Let's render the points based on the speed. Darker orange/red will indicate a higher speed.

In [25]:
renderer = {"visualVariables": [
    {"type": "colorInfo",
     "field": "speed",
     "valueExpression": None,
     "stops": [
         {"value": -1, "color": [254, 237, 222, 255], "label": "N/A"},
         {"value": 9.9, "color": [253, 190, 133, 255], "label": "0-10"},
         {"value": 19.9, "color": [253, 141, 60, 255], "label": "10-20"},
         {"value": 29.9, "color": [230, 85, 13, 255], "label": "20-30"},
         {"value": 30, "color": [166, 54, 3, 255], "label": "> 30+"}
     ]
     }
],
    "type": "classBreaks",
    "field": "speed",
    "minValue": 0,
    "classBreakInfos": [
        {"symbol":
             {"color": [170, 170, 170, 255],
              "size": 6,
              "angle": 0,
              "xoffset": 0,
              "yoffset": 0,
              "type": "esriSMS",
              "style": "esriSMSCircle",
              "outline": {
                  "color": None,
                  "width": 0.375,
                  "type": "esriSLS",
                  "style": "esriSLSNull"}},
         "classMaxValue": 100}
    ]
}
webmap = gis.map("Falmouth, ME", zoomlevel=12)
webmap.add_layer(track_view.tracks_layer, {"renderer": renderer})
webmap

You can see how `apulver` speeds up and slows down in certain areas.
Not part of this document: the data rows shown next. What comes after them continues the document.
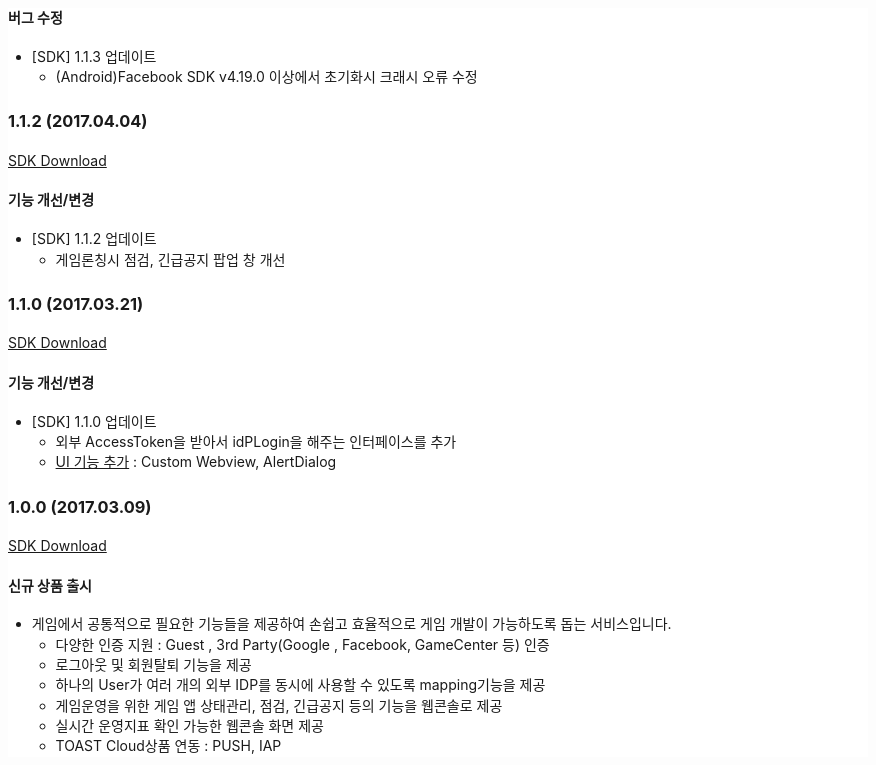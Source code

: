 #### 버그 수정
* [SDK] 1.1.3 업데이트
    * (Android)Facebook SDK v4.19.0 이상에서 초기화시 크래시 오류 수정


### 1.1.2 (2017.04.04)
[SDK Download](https://static.toastoven.net/toastcloud/sdk_download/gamebase/v1.1.2/GamebaseSDK-Android.zip)

#### 기능 개선/변경
* [SDK] 1.1.2 업데이트
    * 게임론칭시 점검, 긴급공지 팝업 창 개선

### 1.1.0 (2017.03.21)
[SDK Download](https://static.toastoven.net/toastcloud/sdk_download/gamebase/v1.1.0/GamebaseSDK-Android.zip)

#### 기능 개선/변경
* [SDK] 1.1.0 업데이트
    * 외부 AccessToken을 받아서 idPLogin을 해주는 인터페이스를 추가
    * [UI 기능 추가](./aos-ui) : Custom Webview, AlertDialog

### 1.0.0 (2017.03.09) 
[SDK Download](https://static.toastoven.net/toastcloud/sdk_download/gamebase/v1.0.0/GamebaseSDK-Android.zip)

#### 신규 상품 출시
* 게임에서 공통적으로 필요한 기능들을 제공하여 손쉽고 효율적으로 게임 개발이 가능하도록 돕는 서비스입니다.
    * 다양한 인증 지원 : Guest , 3rd Party(Google , Facebook, GameCenter 등) 인증
    * 로그아웃 및 회원탈퇴 기능을 제공
    * 하나의 User가 여러 개의 외부 IDP를 동시에 사용할 수 있도록 mapping기능을 제공
    * 게임운영을 위한 게임 앱 상태관리, 점검, 긴급공지 등의 기능을 웹콘솔로 제공
    * 실시간 운영지표 확인 가능한 웹콘솔 화면 제공
    * TOAST Cloud상품 연동 : PUSH, IAP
We can leverage the GeoAnalytics calculate field tool to determine the mean acceleration between consectutive points. This will allow to to see where `apulver` is braking or accelerating.

In [26]:
from arcgis.geoanalytics.manage_data import calculate_fields

acceleration_expression = """
($track.field["speed"].history(-2)[0] - $feature.speed)/(DateDiff($track.field["location_timestamp"].history(-2)[0], $feature.location_timestamp, "seconds"))
"""

acceleration = calculate_fields(track_view.tracks_layer,
                               "acceleration",
                               "Double",
                               acceleration_expression,
                               track_aware=True,
                               track_fields="created_user",
                               )

In [28]:
renderer = {"visualVariables": [
    {"type": "colorInfo",
     "field": "acceleration",
     "valueExpression": None,
     "stops": [
         {"value": -2, "color": [215, 25, 28, 255], "label": "Hard-braking"},
         {"value": -1, "color": [253, 174, 97, 255], "label": "Light-braking"},
         {"value": 0, "color": [255, 255, 191, 255], "label": "Normal"},
         {"value": 1, "color": [166, 217, 106, 255], "label": "Light-acceleration"},
         {"value": 2, "color": [26, 150, 65, 255], "label": "Hard-acceleration"}
     ]
     }
],
    "type": "classBreaks",
    "field": "acceleration",
    "minValue": -10,
    "classBreakInfos": [
        {"symbol":
             {"color": [170, 170, 170, 255],
              "size": 6,
              "angle": 0,
              "xoffset": 0,
              "yoffset": 0,
              "type": "esriSMS",
              "style": "esriSMSCircle",
              "outline": {
                  "color": None,
                  "width": 0.375,
                  "type": "esriSLS",
                  "style": "esriSLSNull"}},
         "classMaxValue": 100}
    ]
}
webmap = gis.map("Falmouth, ME", zoomlevel=12)
webmap.add_layer(acceleration.layers[0], {"renderer": renderer})                                   
webmap

You can see there are some red and green dots, let's filter the layer to only show when `apulver` was braking at more than 2 m/s^2.

In [30]:
acceleration.layers[0].filter = "acceleration <= -2"
webmap = gis.map("Falmouth, ME", zoomlevel=12)
webmap.add_layer(acceleration.layers[0], {"renderer": renderer})                                   
webmap

### Summary
We just walked through several ways to view, interogate, and analyze track data. The track data can help you answer questions about where some was, how they got there, and how long they were there. The key takeaway is that because the track data is stored in a hosted feature service, it can be leveraged by existing tools in the ArcGIS platform.